** Opening Record set block **

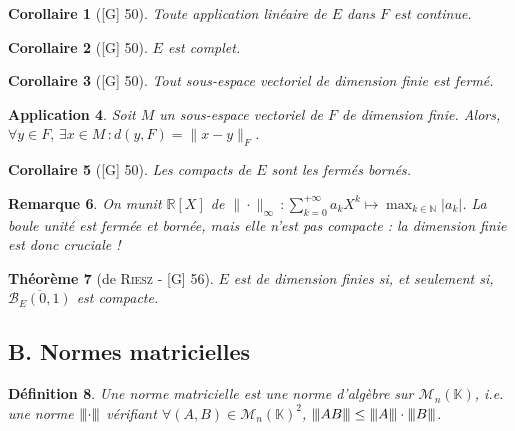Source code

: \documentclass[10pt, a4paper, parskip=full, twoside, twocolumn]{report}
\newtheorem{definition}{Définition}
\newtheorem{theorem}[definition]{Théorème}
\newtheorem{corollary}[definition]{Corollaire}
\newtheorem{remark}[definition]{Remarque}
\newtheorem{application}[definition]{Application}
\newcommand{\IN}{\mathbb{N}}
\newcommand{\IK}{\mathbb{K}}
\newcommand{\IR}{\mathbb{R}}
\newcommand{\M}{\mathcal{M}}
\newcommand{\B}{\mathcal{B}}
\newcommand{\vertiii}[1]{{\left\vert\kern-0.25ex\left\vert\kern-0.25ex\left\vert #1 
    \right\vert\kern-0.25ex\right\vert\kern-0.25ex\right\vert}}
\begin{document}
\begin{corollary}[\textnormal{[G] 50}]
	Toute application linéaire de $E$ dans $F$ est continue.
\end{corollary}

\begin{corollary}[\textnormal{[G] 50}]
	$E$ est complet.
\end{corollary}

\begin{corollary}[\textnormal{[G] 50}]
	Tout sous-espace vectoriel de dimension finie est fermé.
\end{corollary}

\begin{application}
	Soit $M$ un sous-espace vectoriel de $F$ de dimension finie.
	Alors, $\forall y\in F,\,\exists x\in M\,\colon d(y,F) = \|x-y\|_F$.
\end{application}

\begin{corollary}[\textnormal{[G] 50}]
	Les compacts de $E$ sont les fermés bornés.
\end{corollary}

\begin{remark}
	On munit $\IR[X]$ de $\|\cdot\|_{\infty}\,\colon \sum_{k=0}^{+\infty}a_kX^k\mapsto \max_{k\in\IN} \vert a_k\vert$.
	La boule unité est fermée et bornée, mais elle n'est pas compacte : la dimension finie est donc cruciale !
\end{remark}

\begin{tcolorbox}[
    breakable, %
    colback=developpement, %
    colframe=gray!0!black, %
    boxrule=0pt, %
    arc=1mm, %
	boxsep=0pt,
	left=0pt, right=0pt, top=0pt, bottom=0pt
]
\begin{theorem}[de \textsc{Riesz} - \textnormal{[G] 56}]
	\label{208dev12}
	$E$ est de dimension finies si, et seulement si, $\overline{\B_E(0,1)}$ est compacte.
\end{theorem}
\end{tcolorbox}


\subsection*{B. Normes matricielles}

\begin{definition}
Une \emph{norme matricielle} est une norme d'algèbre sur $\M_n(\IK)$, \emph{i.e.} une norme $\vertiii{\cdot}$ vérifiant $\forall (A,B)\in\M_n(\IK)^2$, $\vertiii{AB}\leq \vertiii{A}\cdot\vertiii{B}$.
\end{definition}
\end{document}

** Closing Record set block **
** Opening Record set block **

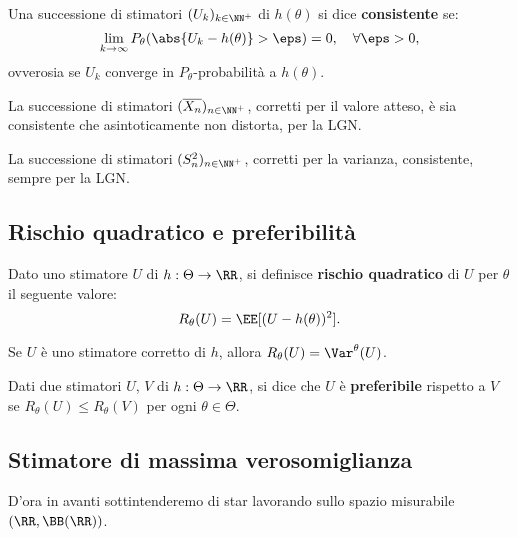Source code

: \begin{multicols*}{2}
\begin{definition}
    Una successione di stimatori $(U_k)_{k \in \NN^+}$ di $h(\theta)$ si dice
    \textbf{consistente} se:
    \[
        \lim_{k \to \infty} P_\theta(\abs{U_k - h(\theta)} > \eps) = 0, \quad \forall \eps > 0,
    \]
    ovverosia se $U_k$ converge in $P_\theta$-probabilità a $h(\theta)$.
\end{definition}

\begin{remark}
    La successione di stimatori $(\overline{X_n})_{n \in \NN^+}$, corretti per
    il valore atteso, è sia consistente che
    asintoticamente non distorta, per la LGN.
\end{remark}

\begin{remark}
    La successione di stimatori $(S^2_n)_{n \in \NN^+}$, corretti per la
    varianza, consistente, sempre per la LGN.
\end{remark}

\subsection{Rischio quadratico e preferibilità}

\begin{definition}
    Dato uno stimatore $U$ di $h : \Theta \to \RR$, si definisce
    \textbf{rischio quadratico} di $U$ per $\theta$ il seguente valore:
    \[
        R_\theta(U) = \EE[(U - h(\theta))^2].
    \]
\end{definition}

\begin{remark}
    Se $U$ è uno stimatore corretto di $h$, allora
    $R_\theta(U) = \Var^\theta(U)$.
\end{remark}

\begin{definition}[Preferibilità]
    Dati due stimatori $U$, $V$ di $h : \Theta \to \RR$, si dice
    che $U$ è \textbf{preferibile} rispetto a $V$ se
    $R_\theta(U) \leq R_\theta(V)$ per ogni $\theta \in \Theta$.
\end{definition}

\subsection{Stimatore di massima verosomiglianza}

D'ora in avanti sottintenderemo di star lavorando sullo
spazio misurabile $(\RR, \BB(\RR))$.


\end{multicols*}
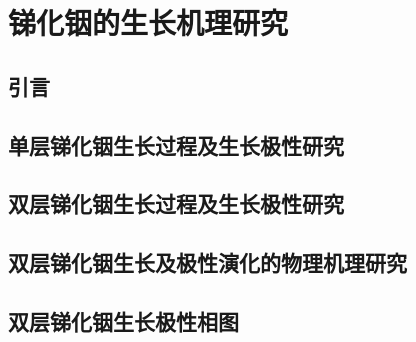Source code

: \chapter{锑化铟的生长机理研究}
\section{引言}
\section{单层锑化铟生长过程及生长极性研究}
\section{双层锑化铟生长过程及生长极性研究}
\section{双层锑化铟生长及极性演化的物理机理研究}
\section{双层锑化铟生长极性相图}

** Closing Record set block **

= Assigned task =
Pull every line with the word "consistente" from the data.

= Answer box =
    \textbf{consistente} se:
    il valore atteso, è sia consistente che
    varianza, consistente, sempre per la LGN.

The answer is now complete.